--- START ---
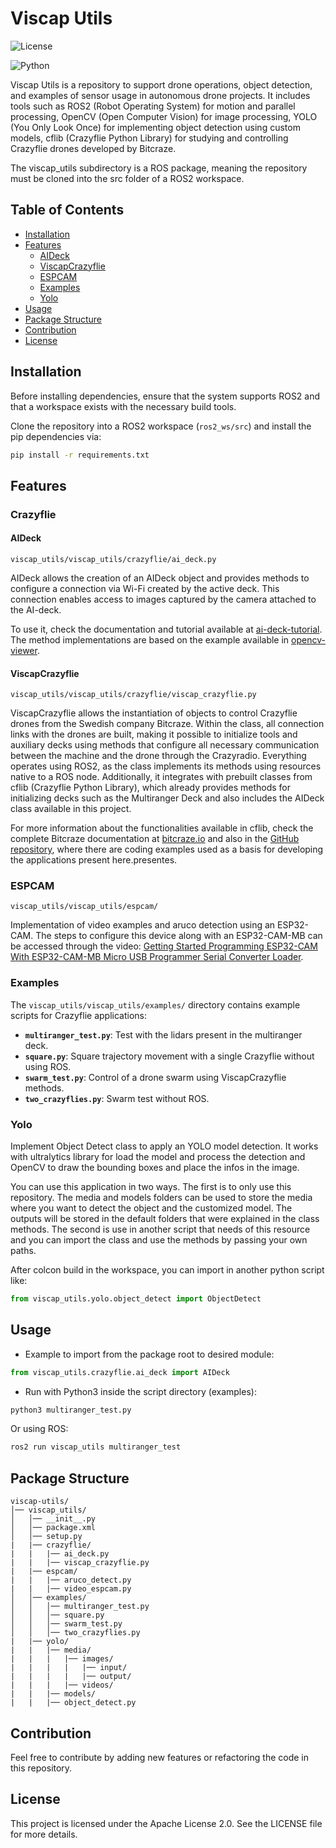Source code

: # Viscap Utils

![License](https://img.shields.io/badge/license-Apache%202.0-blue.svg)

![Python](https://img.shields.io/badge/python-3.8%2B-blue.svg)

Viscap Utils is a repository to support drone operations, object detection, and examples of sensor usage in autonomous drone projects. It includes tools such as ROS2 (Robot Operating System) for motion and parallel processing, OpenCV (Open Computer Vision) for image processing, YOLO (You Only Look Once) for implementing object detection using custom models, cflib (Crazyflie Python Library) for studying and controlling Crazyflie drones developed by Bitcraze.

The viscap_utils subdirectory is a ROS package, meaning the repository must be cloned into the src folder of a ROS2 workspace.

## Table of Contents
- [Installation](#installation)
- [Features](#features)
    - [AIDeck](#aideck)  
    - [ViscapCrazyflie](#viscapcrazyflie)
    - [ESPCAM](#espcam)
    - [Examples](#examples)
    - [Yolo](#yolo)
- [Usage](#usage)
- [Package Structure](#package-structure)
- [Contribution](#contribution)
- [License](#license)

## Installation

Before installing dependencies, ensure that the system supports ROS2 and that a workspace exists with the necessary build tools.

Clone the repository into a ROS2 workspace (`ros2_ws/src`) and install the pip dependencies via:

```sh
pip install -r requirements.txt
```

## Features
### Crazyflie

#### AIDeck
`viscap_utils/viscap_utils/crazyflie/ai_deck.py`

AIDeck allows the creation of an AIDeck object and provides methods to configure a connection via Wi-Fi created by the active deck. This connection enables access to images captured by the camera attached to the AI-deck.

To use it, check the documentation and tutorial available at [ai-deck-tutorial](https://www.bitcraze.io/documentation/tutorials/getting-started-with-aideck/). The method implementations are based on the example available in [opencv-viewer](https://github.com/bitcraze/aideck-gap8-examples/blob/master/examples/other/wifi-img-streamer/opencv-viewer.py).


#### ViscapCrazyflie
`viscap_utils/viscap_utils/crazyflie/viscap_crazyflie.py`

ViscapCrazyflie allows the instantiation of objects to control Crazyflie drones from the Swedish company Bitcraze. Within the class, all connection links with the drones are built, making it possible to initialize tools and auxiliary decks using methods that configure all necessary communication between the machine and the drone through the Crazyradio. Everything operates using ROS2, as the class implements its methods using resources native to a ROS node. Additionally, it integrates with prebuilt classes from cflib (Crazyflie Python Library), which already provides methods for initializing decks such as the Multiranger Deck and also includes the AIDeck class available in this project.

For more information about the functionalities available in cflib, check the complete Bitcraze documentation at  [bitcraze.io](https://www.bitcraze.io/documentation/start/) and also in the [GitHub repository](https://github.com/bitcraze/crazyflie-lib-python/tree/master), where there are coding examples used as a basis for developing the applications present here.presentes. 

### ESPCAM

`viscap_utils/viscap_utils/espcam/`

Implementation of video examples and aruco detection using an ESP32-CAM. The steps to configure this device along with an ESP32-CAM-MB can be accessed through the video: [Getting Started Programming ESP32-CAM With ESP32-CAM-MB Micro USB Programmer Serial Converter Loader](https://www.youtube.com/watch?v=z67mfL63e2M&t=319s).

### Examples
The `viscap_utils/viscap_utils/examples/` directory contains example scripts for Crazyflie applications:
- **`multiranger_test.py`**: Test with the lidars present in the multiranger deck.
- **`square.py`**: Square trajectory movement with a single Crazyflie without using ROS.
- **`swarm_test.py`**: Control of a drone swarm using ViscapCrazyflie methods.
- **`two_crazyflies.py`**: Swarm test without ROS.

### Yolo

Implement Object Detect class to apply an YOLO model detection. It works with ultralytics library for load the model and process the detection and OpenCV to draw the bounding boxes and place the infos in the image.

You can use this application in two ways. The first is to only use this repository. The media and models folders can be used to store the media where you want to detect the object and the customized model. The outputs will be stored in the default folders that were explained in the class methods. The second is use in another script that needs of this resource and you can import the class and use the methods by passing your own paths. 

After colcon build in the workspace, you can import in another python script like:

```python
from viscap_utils.yolo.object_detect import ObjectDetect
```

## Usage

- Example to import from the package root to desired module:
```python
from viscap_utils.crazyflie.ai_deck import AIDeck
```

- Run with Python3 inside the script directory (examples):
```sh
python3 multiranger_test.py
```

Or using ROS:

```sh
ros2 run viscap_utils multiranger_test  
```
## Package Structure
```
viscap-utils/
│── viscap_utils/
│   │── __init__.py
│   │── package.xml
│   │── setup.py
|   |── crazyflie/
|   |   |── ai_deck.py
|   |   |── viscap_crazyflie.py
|   |── espcam/
|   |   |── aruco_detect.py
|   |   |── video_espcam.py
│   │── examples/
│   │   │── multiranger_test.py
│   │   │── square.py
│   │   │── swarm_test.py
│   │   │── two_crazyflies.py
|   |── yolo/
|   |   |── media/
|   |   |   |── images/
|   |   |   |   |── input/
|   |   |   |   |── output/
|   |   |   |── videos/
|   |   |── models/
|   |   |── object_detect.py

```

## Contribution

Feel free to contribute by adding new features or refactoring the code in this repository.

## License

This project is licensed under the Apache License 2.0. See the LICENSE file for more details.

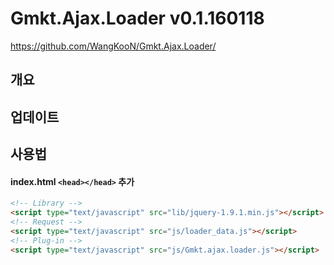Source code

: # Gmkt.Ajax.Loader v0.1.160118
https://github.com/WangKooN/Gmkt.Ajax.Loader/

## 개요

## 업데이트

## 사용법

#### index.html `<head></head>` 추가
```html
<!-- Library -->
<script type="text/javascript" src="lib/jquery-1.9.1.min.js"></script>
<!-- Request -->
<script type="text/javascript" src="js/loader_data.js"></script>
<!-- Plug-in -->
<script type="text/javascript" src="js/Gmkt.ajax.loader.js"></script>
```



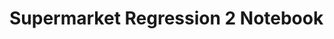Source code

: # Supermarket Regression 2 Notebook

```{rli} https://raw.githubusercontent.com/flyteorg/flytesnacks/master/examples/exploratory_data_analysis/exploratory_data_analysis/supermarket_regression_2.ipynb
```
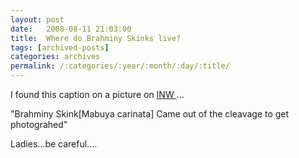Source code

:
 ```yaml
---
layout: post
date:	2008-08-11 21:03:00
title:  Where do Brahminy Skinks live?
tags: [archived-posts]
categories: archives
permalink: /:categories/:year/:month/:day/:title/
---
```

I found this caption on a picture on <a href="http://www.indianaturewatch.net"> INW </a>...


"Brahminy Skink[Mabuya carinata]
Came out of the cleavage to get photograhed"

Ladies...be careful....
--- END ---
# [Exercise requirements]
Write out exactly the lines between the start of the data and the line with "AIDeck allows the", including both, but none of the pictures.

# [Result of this task]
Source code

: # Viscap Utils

![License](https://img.shields.io/badge/license-Apache%202.0-blue.svg)

![Python](https://img.shields.io/badge/python-3.8%2B-blue.svg)

Viscap Utils is a repository to support drone operations, object detection, and examples of sensor usage in autonomous drone projects. It includes tools such as ROS2 (Robot Operating System) for motion and parallel processing, OpenCV (Open Computer Vision) for image processing, YOLO (You Only Look Once) for implementing object detection using custom models, cflib (Crazyflie Python Library) for studying and controlling Crazyflie drones developed by Bitcraze.

The viscap_utils subdirectory is a ROS package, meaning the repository must be cloned into the src folder of a ROS2 workspace.

## Table of Contents
- [Installation](#installation)
- [Features](#features)
    - [AIDeck](#aideck)  
    - [ViscapCrazyflie](#viscapcrazyflie)
    - [ESPCAM](#espcam)
    - [Examples](#examples)
    - [Yolo](#yolo)
- [Usage](#usage)
- [Package Structure](#package-structure)
- [Contribution](#contribution)
- [License](#license)

## Installation

Before installing dependencies, ensure that the system supports ROS2 and that a workspace exists with the necessary build tools.

Clone the repository into a ROS2 workspace (`ros2_ws/src`) and install the pip dependencies via:

```sh
pip install -r requirements.txt
```

## Features
### Crazyflie

#### AIDeck
`viscap_utils/viscap_utils/crazyflie/ai_deck.py`

AIDeck allows the creation of an AIDeck object and provides methods to configure a connection via Wi-Fi created by the active deck. This connection enables access to images captured by the camera attached to the AI-deck.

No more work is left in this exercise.